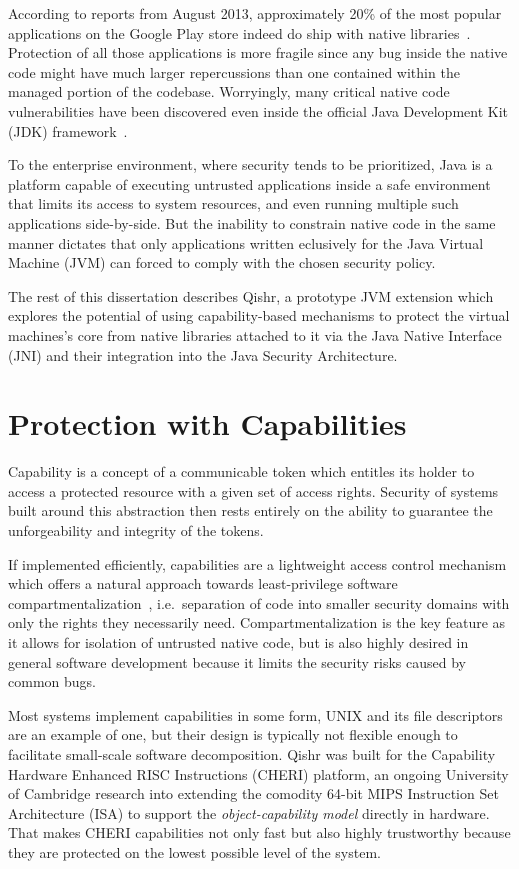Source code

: \documentclass[a4paper,12pt,twoside,openright]{report}
\begin{document}
According to reports from August 2013, approximately 20\% of the most popular applications on the Google Play store indeed do ship with native libraries~\cite{poeplau2014execute}. Protection of all those applications is more fragile since any bug inside the native code might have much larger repercussions than one contained within the managed portion of the codebase. Worryingly, many critical native code vulnerabilities have been discovered even inside the official Java Development Kit (JDK) framework~\cite{Tan:2008:ESS:1496711.1496736}. 

To the enterprise environment, where security tends to be prioritized, Java is a platform capable of executing untrusted applications inside a safe environment that limits its access to system resources, and even running multiple such applications side-by-side. But the inability to constrain native code in the same manner dictates that only applications written eclusively for the Java Virtual Machine (JVM) can forced to comply with the chosen security policy.

The rest of this dissertation describes Qishr, a prototype JVM extension which explores the potential of using capability-based mechanisms to protect the virtual machines's core from native libraries attached to it via the Java Native Interface (JNI) and their integration into the Java Security Architecture.

\section{Protection with Capabilities}

Capability is a concept of a communicable token which entitles its holder to access a protected resource with a given set of access rights. Security of systems built around this abstraction then rests entirely on the ability to guarantee the unforgeability and integrity of the tokens.

If implemented efficiently, capabilities are a lightweight access control mechanism which offers a natural approach towards least-privilege software compartmentalization~\cite{Watson:2010:CPC:1929820.1929824}, i.e.\ separation of code into smaller security domains with only the rights they necessarily need. Compartmentalization is the key feature as it allows for isolation of untrusted native code, but is also highly desired in general software development because it limits the security risks caused by common bugs.

Most systems implement capabilities in some form, UNIX and its file descriptors are an example of one, but their design is typically not flexible enough to facilitate small-scale software decomposition. Qishr was built for the Capability Hardware Enhanced RISC Instructions (CHERI) platform, an ongoing University of Cambridge research into extending the comodity 64-bit MIPS Instruction Set Architecture (ISA) to support the \emph{object-capability model} directly in hardware. That makes CHERI capabilities not only fast but also highly trustworthy because they are protected on the lowest possible level of the system.
\end{document}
-----
## Required work
Write down exactly the line with "Most systems implement", then each line after it through the end of the data.

## Answer section
Most systems implement capabilities in some form, UNIX and its file descriptors are an example of one, but their design is typically not flexible enough to facilitate small-scale software decomposition. Qishr was built for the Capability Hardware Enhanced RISC Instructions (CHERI) platform, an ongoing University of Cambridge research into extending the comodity 64-bit MIPS Instruction Set Architecture (ISA) to support the \emph{object-capability model} directly in hardware. That makes CHERI capabilities not only fast but also highly trustworthy because they are protected on the lowest possible level of the system.
\end{document}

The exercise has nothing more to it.